Газеты писали уже на все лады, что Мусоргский при смерти, что он умирает. Номера газет друзья прятали от Модеста. Они старались скрыть все, что могло бы принести ему волнение. Но событий 1 марта – это был 1881 год – не скрыли: наоборот, притащили с собой газет побольше. В тот день был убит Александр Второй. Пусть событие взволновало Мусоргского, зато оно наполнило его надеждами. Каждого, кто входил, он встречал вопросом, что теперь будет. Ему неведомо было, что царь, который вступит на трон после застреленного царя, Александр Третий, собственной рукой вычеркнет из репертуара его «Бориса», как крамольную оперу; неведомо было и то, что реакция оплетет жизнь России еще гуще. Мусоргский страстно ждал перемен. Не желая его огорчать, друзья делали вид, будто тоже верят в благие изменения.
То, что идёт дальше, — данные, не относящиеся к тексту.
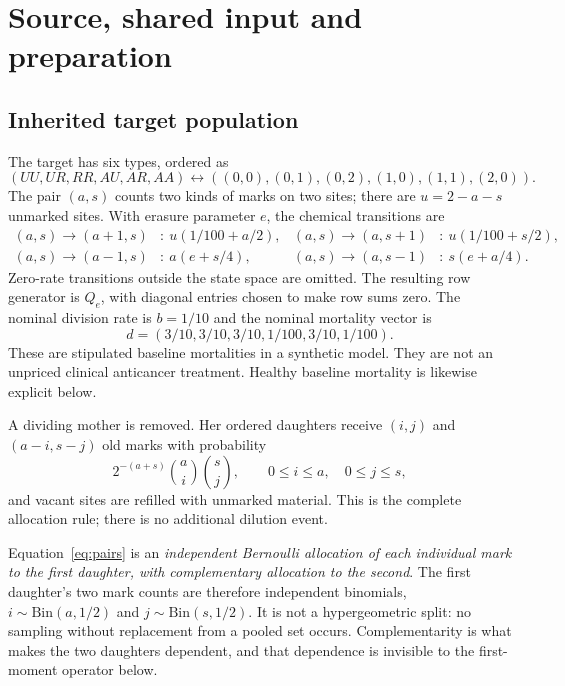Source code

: \section{Source, shared input and preparation}\label{sec:model}
\subsection{Inherited target population}
The target has six types, ordered as
\[
 (UU,UR,RR,AU,AR,AA)
 \longleftrightarrow ((0,0),(0,1),(0,2),(1,0),(1,1),(2,0)).
\]
The pair $(a,s)$ counts two kinds of marks on two sites; there are $u=2-a-s$ unmarked sites. With erasure parameter $e$, the chemical transitions are
\begin{align}\label{eq:chemistry}
 (a,s)\to(a+1,s)&:\ u(1/100+a/2),&
 (a,s)\to(a,s+1)&:\ u(1/100+s/2),\nonumber\\
 (a,s)\to(a-1,s)&:\ a(e+s/4),&
 (a,s)\to(a,s-1)&:\ s(e+a/4).
\end{align}
Zero-rate transitions outside the state space are omitted. The resulting row generator is $Q_e$, with diagonal entries chosen to make row sums zero. The nominal division rate is $b=1/10$ and the nominal mortality vector is
\begin{equation}\label{eq:deaths}
 d=(3/10,3/10,3/10,1/100,3/10,1/100).
\end{equation}
These are stipulated baseline mortalities in a synthetic model. They are not an unpriced clinical anticancer treatment. Healthy baseline mortality is likewise explicit below.

A dividing mother is removed. Her ordered daughters receive $(i,j)$ and $(a-i,s-j)$ old marks with probability
\begin{equation}\label{eq:pairs}
 2^{-(a+s)}\binom ai\binom sj,
 \qquad 0\le i\le a,\quad 0\le j\le s,
\end{equation}
and vacant sites are refilled with unmarked material. This is the complete allocation rule; there is no additional dilution event.

\begin{remark}\label{rem:binomial}
Equation~\eqref{eq:pairs} is an \emph{independent Bernoulli allocation of each individual mark to the first daughter, with complementary allocation to the second}. The first daughter's two mark counts are therefore independent binomials, $i\sim\mathrm{Bin}(a,1/2)$ and $j\sim\mathrm{Bin}(s,1/2)$. It is not a hypergeometric split: no sampling without replacement from a pooled set occurs. Complementarity is what makes the two daughters dependent, and that dependence is invisible to the first-moment operator below.
\end{remark}

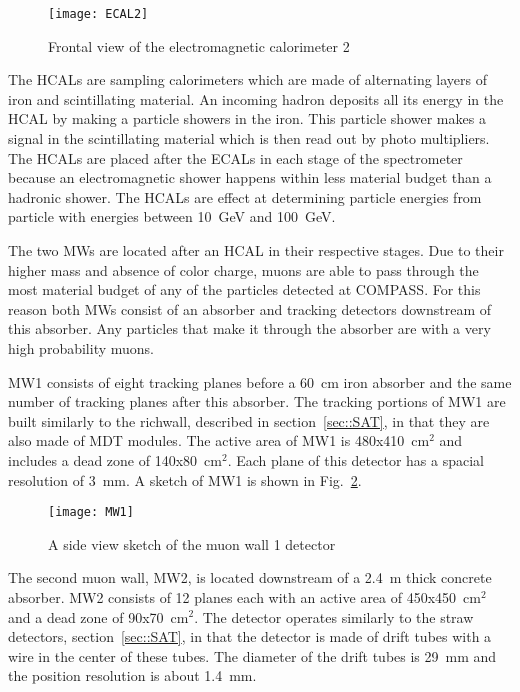 \begin{figure}[h!t]
  \centering
  \texttt{[image: ECAL2]}
  \caption{Frontal view of the electromagnetic calorimeter 2}
  \label{fig::ECAL2}
\end{figure}


The HCALs are sampling calorimeters which are made of alternating layers of iron
and scintillating material.  An incoming hadron deposits all its energy in the
HCAL by making a particle showers in the iron.  This particle shower makes a
signal in the scintillating material which is then read out by photo
multipliers.  The HCALs are placed after the ECALs in each stage of the
spectrometer because an electromagnetic shower happens within less material
budget than a hadronic shower.  The HCALs are effect at determining particle
energies from particle with energies between 10~GeV and 100~GeV. \par

The two MWs are located after an HCAL in their respective stages.  Due to their
higher mass and absence of color charge, muons are able to pass through the most
material budget of any of the particles detected at COMPASS.  For this reason
both MWs consist of an absorber and tracking detectors downstream of this
absorber.  Any particles that make it through the absorber are with a very high
probability muons. \par

MW1 consists of eight tracking planes before a 60~cm iron
absorber and the same number of tracking planes after this absorber.  The
tracking portions of MW1 are built similarly to the richwall, described in
section~\ref{sec::SAT}, in that they are also made of MDT modules.  The active
area of MW1 is 480x410~cm$^2$ and includes a dead zone of 140x80~cm$^2$.  Each
plane of this detector has a spacial resolution of 3~mm.  A sketch of MW1 is
shown in Fig.~\ref{fig::MW1}. \par

\begin{figure}[h!t]
  \centering
  \texttt{[image: MW1]}
  \caption{A side view sketch of the muon wall 1 detector}
  \label{fig::MW1}
\end{figure}

The second muon wall, MW2, is located downstream of a 2.4~m thick concrete
absorber.  MW2 consists of 12 planes each with an active area of 450x450~cm$^2$
and a dead zone of 90x70~cm$^2$.  The detector operates similarly to the straw
detectors, section~\ref{sec::SAT}, in that the detector is made of drift tubes
with a wire in the center of these tubes.  The diameter of the drift tubes is
29~mm and the position resolution is about 1.4~mm. \par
Мусоргский лихорадочно просматривал газеты одну за другой, потом принимался за берлиозовскую инструментовку. Ему казалось, что он живет общей со всеми жизнью.
Балакирев и Стасов, вновь поговорив с Бертенсоном, решили принять срочные меры по охране всего, что написано композитором. Надо было сделать кого-нибудь наследником его прав. Посоветовавшись с Римским-Корса-ковым и Бородиным, они остановились на кандидатуре Филиппова.